They are bricklayers, cleaners, waiters, day laborers, drivers, home helpers… They have worked hard, sometimes for 30 or 40 years, never reaching the required number of days for a retirement pension. They have contributed. Sometimes intermittently. Too little to be taken into account. Until today.
But in recent days, everything has changed.
The threshold of 3,240 days (15 years) of contributions required to qualify for a CNSS (National Social Security Fund) pension has been lowered to 1,320 days (approximately 5 and a half years).
This means that from April 2025, tens of thousands of Moroccans previously excluded from the system will finally be able to benefit from an old-age pension, even if their careers have been discontinuous.
It’s a small social revolution. Discreet. But historic.
Because what many didn’t know is that nearly 50% of CNSS insured individuals had never reached the 3,240-day threshold. It was a silent injustice. A social time bomb. And a hemorrhage of dignity.
Today, Morocco says: “Even a chaotic journey deserves consideration.”
The impact?
- Over 100,000 additional retirees in the next two years.

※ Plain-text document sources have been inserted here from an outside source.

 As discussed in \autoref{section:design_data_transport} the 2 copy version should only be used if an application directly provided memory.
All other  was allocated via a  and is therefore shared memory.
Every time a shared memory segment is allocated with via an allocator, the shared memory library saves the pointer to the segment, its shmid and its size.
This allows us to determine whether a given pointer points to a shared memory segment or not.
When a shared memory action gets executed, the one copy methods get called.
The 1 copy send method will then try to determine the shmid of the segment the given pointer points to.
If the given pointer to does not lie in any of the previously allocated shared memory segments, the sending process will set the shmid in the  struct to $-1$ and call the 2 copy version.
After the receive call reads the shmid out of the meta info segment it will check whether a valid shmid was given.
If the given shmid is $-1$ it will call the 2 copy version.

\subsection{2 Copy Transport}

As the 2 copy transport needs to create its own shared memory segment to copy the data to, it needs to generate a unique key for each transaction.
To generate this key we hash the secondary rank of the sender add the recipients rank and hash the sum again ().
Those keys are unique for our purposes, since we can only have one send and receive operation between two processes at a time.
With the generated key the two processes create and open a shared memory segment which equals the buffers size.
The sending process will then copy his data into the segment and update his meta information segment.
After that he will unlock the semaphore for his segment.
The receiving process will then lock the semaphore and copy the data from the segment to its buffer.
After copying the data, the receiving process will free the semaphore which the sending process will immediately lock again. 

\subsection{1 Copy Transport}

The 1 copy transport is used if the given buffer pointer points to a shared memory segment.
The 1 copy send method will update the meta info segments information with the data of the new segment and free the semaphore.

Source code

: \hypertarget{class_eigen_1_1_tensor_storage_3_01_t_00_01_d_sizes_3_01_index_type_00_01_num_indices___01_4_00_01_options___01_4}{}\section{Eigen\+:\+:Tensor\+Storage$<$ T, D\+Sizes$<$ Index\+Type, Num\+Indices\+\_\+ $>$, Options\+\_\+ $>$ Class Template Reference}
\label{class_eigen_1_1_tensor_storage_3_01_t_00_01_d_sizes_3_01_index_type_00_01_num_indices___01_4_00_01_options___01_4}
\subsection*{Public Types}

- A safety net for informal workers moving towards formalization.
- A strong signal of ongoing social justice.
And this decision doesn’t come out of the blue. It is part of a broader vision: that of a Morocco that focuses on universal social protection, initiated by His Majesty King Mohammed VI, may God assist him, and which is advancing by leaps and bounds:
- Generalization of Compulsory Health Insurance (AMO).
- Reform of CNOPS (National Organization of Social Security Funds) and CNSS.
- Integration of the entire informal sector.
- Simplification of administrative procedures.
This Morocco leaves no one behind.
It cares.
It protects.
It recognizes.
It makes those who built this country with their hands understand that their sweat has value.